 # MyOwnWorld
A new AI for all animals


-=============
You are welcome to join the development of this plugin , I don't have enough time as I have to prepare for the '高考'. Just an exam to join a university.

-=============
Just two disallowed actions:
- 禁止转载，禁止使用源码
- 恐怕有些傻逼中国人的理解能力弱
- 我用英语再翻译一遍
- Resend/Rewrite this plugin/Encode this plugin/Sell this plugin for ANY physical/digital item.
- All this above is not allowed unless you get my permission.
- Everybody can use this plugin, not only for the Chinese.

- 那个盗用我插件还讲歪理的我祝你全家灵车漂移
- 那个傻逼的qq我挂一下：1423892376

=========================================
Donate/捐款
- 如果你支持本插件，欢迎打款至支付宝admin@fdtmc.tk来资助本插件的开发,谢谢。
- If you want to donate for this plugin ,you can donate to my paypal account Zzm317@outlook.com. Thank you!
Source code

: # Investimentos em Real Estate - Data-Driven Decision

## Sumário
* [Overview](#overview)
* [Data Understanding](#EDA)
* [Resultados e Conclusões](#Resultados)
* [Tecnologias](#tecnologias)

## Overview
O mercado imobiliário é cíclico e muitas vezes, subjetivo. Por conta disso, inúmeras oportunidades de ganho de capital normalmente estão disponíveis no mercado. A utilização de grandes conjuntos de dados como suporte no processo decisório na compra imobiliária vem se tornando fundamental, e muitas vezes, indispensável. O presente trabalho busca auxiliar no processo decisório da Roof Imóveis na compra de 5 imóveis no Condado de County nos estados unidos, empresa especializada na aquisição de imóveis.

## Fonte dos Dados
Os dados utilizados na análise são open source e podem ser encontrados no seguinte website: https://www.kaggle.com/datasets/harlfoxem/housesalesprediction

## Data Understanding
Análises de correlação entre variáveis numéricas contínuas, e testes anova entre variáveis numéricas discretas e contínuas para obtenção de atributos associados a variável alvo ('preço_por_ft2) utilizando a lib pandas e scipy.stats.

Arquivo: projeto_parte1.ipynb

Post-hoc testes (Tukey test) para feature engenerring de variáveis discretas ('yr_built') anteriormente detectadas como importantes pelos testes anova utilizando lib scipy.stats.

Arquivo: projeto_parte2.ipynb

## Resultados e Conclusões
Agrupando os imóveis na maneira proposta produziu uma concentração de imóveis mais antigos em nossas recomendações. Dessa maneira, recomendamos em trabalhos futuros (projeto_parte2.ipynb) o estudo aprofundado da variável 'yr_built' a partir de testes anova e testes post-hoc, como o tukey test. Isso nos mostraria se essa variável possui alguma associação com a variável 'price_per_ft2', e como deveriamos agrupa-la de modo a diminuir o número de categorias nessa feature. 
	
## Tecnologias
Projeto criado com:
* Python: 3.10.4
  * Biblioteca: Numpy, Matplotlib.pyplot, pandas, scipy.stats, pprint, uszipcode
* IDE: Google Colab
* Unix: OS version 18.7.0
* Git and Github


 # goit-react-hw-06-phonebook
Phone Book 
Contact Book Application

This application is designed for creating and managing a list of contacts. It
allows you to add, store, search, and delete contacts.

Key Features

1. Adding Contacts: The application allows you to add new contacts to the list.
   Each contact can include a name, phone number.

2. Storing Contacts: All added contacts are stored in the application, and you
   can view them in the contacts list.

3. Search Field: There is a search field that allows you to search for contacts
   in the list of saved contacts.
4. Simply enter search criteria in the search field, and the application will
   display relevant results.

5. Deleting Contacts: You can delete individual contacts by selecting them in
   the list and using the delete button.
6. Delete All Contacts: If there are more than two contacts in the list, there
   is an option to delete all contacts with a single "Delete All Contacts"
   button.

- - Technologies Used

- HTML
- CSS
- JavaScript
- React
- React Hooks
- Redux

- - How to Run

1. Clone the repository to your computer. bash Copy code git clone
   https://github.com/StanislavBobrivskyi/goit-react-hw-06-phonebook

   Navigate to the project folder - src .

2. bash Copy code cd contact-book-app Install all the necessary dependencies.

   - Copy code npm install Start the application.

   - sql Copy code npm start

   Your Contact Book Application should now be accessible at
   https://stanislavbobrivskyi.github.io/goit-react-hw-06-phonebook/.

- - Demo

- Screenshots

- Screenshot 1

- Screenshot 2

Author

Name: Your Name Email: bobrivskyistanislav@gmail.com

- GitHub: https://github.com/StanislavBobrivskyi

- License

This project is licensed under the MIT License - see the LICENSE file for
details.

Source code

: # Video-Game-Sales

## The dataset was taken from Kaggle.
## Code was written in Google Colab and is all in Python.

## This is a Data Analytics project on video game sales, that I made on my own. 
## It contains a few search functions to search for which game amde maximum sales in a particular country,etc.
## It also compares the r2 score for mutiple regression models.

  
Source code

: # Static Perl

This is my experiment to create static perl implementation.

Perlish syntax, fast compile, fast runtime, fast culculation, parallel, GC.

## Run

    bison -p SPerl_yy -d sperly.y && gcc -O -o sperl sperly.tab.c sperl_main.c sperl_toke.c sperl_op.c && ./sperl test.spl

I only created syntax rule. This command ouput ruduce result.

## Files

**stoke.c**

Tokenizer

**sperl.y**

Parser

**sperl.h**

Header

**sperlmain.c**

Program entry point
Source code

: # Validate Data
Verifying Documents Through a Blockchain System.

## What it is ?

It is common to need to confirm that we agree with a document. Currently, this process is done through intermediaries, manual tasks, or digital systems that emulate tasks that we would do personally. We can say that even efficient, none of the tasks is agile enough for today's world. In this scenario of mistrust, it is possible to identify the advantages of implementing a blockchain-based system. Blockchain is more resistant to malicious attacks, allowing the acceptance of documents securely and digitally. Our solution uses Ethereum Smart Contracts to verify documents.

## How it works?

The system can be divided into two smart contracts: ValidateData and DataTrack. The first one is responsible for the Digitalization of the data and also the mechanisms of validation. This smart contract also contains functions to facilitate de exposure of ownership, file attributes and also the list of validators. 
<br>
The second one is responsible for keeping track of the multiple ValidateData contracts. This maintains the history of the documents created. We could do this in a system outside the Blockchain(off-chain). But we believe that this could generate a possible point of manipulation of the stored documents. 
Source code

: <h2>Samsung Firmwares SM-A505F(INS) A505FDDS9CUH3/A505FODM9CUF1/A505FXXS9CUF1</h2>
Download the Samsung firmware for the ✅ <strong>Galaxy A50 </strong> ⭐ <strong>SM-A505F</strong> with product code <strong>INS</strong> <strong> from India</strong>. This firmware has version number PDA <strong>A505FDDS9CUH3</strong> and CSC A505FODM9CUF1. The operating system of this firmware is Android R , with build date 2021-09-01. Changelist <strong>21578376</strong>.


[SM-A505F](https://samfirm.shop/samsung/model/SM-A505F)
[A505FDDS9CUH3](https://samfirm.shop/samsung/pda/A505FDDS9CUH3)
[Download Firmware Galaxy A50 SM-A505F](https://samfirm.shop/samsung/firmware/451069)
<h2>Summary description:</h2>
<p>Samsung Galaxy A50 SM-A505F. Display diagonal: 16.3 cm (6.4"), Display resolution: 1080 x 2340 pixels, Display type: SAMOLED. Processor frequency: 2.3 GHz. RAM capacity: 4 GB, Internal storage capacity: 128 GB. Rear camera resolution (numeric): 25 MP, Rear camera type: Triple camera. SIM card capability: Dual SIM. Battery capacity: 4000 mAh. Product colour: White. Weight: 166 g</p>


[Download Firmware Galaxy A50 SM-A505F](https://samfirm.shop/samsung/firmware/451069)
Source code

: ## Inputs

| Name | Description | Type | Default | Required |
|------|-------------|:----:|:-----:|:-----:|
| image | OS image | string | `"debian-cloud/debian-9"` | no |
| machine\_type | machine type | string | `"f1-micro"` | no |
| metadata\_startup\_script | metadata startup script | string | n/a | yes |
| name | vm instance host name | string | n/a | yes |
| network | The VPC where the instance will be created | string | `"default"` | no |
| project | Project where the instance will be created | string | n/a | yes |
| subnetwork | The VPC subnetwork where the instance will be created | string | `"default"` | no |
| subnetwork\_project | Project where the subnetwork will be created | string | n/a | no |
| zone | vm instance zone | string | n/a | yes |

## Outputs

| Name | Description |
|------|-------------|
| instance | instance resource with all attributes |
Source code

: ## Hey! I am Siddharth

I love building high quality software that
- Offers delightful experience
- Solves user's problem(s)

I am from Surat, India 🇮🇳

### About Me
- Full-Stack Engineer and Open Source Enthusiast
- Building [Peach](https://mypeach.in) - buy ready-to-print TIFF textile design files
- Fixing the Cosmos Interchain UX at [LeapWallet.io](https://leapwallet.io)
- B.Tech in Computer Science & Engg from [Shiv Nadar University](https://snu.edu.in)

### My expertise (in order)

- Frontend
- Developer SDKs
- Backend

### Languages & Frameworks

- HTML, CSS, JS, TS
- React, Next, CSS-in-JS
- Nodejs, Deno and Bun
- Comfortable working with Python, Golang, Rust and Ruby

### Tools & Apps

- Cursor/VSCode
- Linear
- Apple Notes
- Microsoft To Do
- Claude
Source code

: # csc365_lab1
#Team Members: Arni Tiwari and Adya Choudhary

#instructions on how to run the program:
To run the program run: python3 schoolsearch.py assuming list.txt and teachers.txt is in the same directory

○ ○ ○ ○ ○

▸ HOW TO COMPLETE THIS TASK
Restate the data word for word. Begin at its first line, end at the line that contains "## Fonte dos Dados", and include both.

▸ EXPECTED OUTPUT
 # MyOwnWorld
A new AI for all animals


-=============
You are welcome to join the development of this plugin , I don't have enough time as I have to prepare for the '高考'. Just an exam to join a university.

-=============
Just two disallowed actions:
- 禁止转载，禁止使用源码
- 恐怕有些傻逼中国人的理解能力弱
- 我用英语再翻译一遍
- Resend/Rewrite this plugin/Encode this plugin/Sell this plugin for ANY physical/digital item.
- All this above is not allowed unless you get my permission.
- Everybody can use this plugin, not only for the Chinese.

- 那个盗用我插件还讲歪理的我祝你全家灵车漂移
- 那个傻逼的qq我挂一下：1423892376

=========================================
Donate/捐款
- 如果你支持本插件，欢迎打款至支付宝admin@fdtmc.tk来资助本插件的开发,谢谢。
- If you want to donate for this plugin ,you can donate to my paypal account Zzm317@outlook.com. Thank you!
Source code

: # Investimentos em Real Estate - Data-Driven Decision

## Sumário
* [Overview](#overview)
* [Data Understanding](#EDA)
* [Resultados e Conclusões](#Resultados)
* [Tecnologias](#tecnologias)

## Overview
O mercado imobiliário é cíclico e muitas vezes, subjetivo. Por conta disso, inúmeras oportunidades de ganho de capital normalmente estão disponíveis no mercado. A utilização de grandes conjuntos de dados como suporte no processo decisório na compra imobiliária vem se tornando fundamental, e muitas vezes, indispensável. O presente trabalho busca auxiliar no processo decisório da Roof Imóveis na compra de 5 imóveis no Condado de County nos estados unidos, empresa especializada na aquisição de imóveis.

## Fonte dos Dados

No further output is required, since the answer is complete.